_WHAT THE EXERCISE ASKS_. Down to the last line, copy the records below without any change.

*** AVAILABLE RECORDS Section Begins ***

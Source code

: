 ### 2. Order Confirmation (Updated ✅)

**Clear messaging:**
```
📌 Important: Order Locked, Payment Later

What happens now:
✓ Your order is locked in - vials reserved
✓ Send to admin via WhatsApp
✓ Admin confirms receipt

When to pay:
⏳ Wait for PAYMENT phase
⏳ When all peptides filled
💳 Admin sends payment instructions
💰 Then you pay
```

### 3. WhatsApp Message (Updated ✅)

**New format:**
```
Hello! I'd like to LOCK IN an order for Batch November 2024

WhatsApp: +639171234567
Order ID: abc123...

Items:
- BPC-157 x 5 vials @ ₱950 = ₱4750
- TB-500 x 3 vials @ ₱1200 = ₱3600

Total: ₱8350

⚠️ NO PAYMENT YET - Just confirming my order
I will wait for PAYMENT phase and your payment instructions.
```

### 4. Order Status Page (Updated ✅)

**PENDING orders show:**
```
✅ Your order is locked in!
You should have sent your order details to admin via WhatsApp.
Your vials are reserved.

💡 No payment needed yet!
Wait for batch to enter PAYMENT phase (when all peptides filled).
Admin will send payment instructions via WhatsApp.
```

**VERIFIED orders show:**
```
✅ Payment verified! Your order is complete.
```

*** AVAILABLE RECORDS Section Ends ***

_EXERCISE OUTPUT_.
Source code

: ### 2. Order Confirmation (Updated ✅)

**Clear messaging:**
```
📌 Important: Order Locked, Payment Later

What happens now:
✓ Your order is locked in - vials reserved
✓ Send to admin via WhatsApp
✓ Admin confirms receipt

When to pay:
⏳ Wait for PAYMENT phase
⏳ When all peptides filled
💳 Admin sends payment instructions
💰 Then you pay
```

### 3. WhatsApp Message (Updated ✅)

**New format:**
```
Hello! I'd like to LOCK IN an order for Batch November 2024

WhatsApp: +639171234567
Order ID: abc123...

Items:
- BPC-157 x 5 vials @ ₱950 = ₱4750
- TB-500 x 3 vials @ ₱1200 = ₱3600

Total: ₱8350

⚠️ NO PAYMENT YET - Just confirming my order
I will wait for PAYMENT phase and your payment instructions.
```

### 4. Order Status Page (Updated ✅)

**PENDING orders show:**
```
✅ Your order is locked in!
You should have sent your order details to admin via WhatsApp.
Your vials are reserved.

💡 No payment needed yet!
Wait for batch to enter PAYMENT phase (when all peptides filled).
Admin will send payment instructions via WhatsApp.
```

**VERIFIED orders show:**
```
✅ Payment verified! Your order is complete.
```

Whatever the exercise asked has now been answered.